I love to cook and bake. I'm not much into fancy foreign cuisines though. I just love to make the food that I grew up eating, and make it extremely well. I try new things, but always end up back with "comfort food" before long.
This recipe is one I wrote. My mother-in-law was under the weather, and we've all heard the stories of the mysterious healing qualities of home-made chicken soup so I set out to make a good, rich, pot for her. Well, I could remember a little of this and that from watching my Grandmother and my Mother cook chicken soup on those chilly winter days so I drew some of it from my memory, applied my own knowledge of cooking, and added the results of a couple of trial and error runs to get this end product. I hope you'll make it and I hope you enjoy it.
Trixie’s Delectable Chicken and Rice Soup
2 carrots, rough chopped (med chunks)
2 lg stalks of celery, chopped
1 small onion, rough chopped
1 ½ to 2 lbs bone-in chicken pieces
2 cloves garlic, minced fine
2 Tbs butter (the real thing please)
3 tsp chicken bouillon granules
1 - 14½ oz can of chicken stock/broth
3 to 4 cups water (to cover chicken)
1 ½ cups long grain rice (not Minute rice)
2 Tbs poultry seasoning
¼ cup cornstarch & water to mix
1 - 14½ oz can condensed cream of chicken soup
Salt and Pepper to taste (note you won’t need much salt)
Note – Sometimes I replace the rice with a firm pasta, such as spiral or elbow macaroni
Put water on to boil in a LARGE stockpot. Drop in the bouillion and poultry seasoning. When the water comes to a full boil, carefully add the chicken pieces and broth (add more water here if needed to completely submerge chicken). Cover and boil for about 20 minutes. (This makes a rich stock). Meanwhile, preheat a sauté pan and melt the butter. When the butter is hot, add carrots, celery and onion. Sauteé the vegetables 3 to 4 minutes or until the onions become translucent. Salt and pepper the vegetables to taste. Add minced garlic and cook 1 minute longer stirring frequently to avoid burning the garlic. Remove from heat. Take the chicken pieces out of the stock pot and set aside to cool slightly, and then dump the veggies into the stock. Reduce heat to low and simmer 20 minutes. In the mean time, de-bone the chicken and add it back to the soup.
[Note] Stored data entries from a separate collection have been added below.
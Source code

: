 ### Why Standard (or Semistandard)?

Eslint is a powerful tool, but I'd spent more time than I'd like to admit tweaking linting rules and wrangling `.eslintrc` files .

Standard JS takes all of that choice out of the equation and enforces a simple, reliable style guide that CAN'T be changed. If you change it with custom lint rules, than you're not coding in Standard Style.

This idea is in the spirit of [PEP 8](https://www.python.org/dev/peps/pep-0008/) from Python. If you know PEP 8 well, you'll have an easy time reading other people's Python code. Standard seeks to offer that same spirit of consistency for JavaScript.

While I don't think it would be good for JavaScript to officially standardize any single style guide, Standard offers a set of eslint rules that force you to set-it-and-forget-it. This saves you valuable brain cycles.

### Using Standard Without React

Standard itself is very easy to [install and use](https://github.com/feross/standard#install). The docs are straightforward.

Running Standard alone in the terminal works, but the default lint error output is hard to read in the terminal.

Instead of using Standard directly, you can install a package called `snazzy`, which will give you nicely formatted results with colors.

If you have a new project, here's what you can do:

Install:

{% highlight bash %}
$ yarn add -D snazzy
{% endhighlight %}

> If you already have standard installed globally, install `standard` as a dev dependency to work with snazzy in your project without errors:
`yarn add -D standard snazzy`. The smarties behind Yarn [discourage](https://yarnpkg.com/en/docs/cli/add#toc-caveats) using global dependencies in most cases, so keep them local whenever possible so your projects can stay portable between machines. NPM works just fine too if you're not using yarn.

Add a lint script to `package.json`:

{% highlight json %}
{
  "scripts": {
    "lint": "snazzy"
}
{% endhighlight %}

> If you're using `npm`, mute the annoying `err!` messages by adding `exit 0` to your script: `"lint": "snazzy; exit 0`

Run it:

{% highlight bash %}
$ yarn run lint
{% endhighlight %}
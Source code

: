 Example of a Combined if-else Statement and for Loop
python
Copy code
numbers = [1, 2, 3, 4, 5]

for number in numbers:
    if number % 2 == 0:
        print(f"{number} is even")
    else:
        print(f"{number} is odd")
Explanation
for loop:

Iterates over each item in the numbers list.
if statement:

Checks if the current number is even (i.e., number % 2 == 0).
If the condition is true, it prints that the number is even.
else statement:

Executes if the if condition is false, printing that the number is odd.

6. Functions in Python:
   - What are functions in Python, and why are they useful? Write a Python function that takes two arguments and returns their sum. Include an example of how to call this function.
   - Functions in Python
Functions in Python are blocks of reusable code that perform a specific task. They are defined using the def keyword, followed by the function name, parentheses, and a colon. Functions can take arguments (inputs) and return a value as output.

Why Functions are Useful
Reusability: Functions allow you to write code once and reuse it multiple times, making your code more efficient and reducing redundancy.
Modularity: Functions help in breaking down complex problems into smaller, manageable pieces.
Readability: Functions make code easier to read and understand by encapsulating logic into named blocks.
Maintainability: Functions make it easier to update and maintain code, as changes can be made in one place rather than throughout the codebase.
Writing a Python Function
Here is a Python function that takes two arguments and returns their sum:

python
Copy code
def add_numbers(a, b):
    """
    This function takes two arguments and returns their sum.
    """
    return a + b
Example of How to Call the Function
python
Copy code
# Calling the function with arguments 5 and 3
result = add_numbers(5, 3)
Mix ¼ cup cornstarch with about 1/3 cup water to make a slurry. Stir the slurry into the soup and return to a full boil. Add the cream of chicken soup and stir until it is completely incorporated into your soup. Add the rice* and stir, cook over medium heat (at a low boil) for 20 to 30 minutes until rice is completely cooked stirring often.
*If you prefer pasta, use a firmer variety and cook only about 10 to 15 minutes until pasta is tender.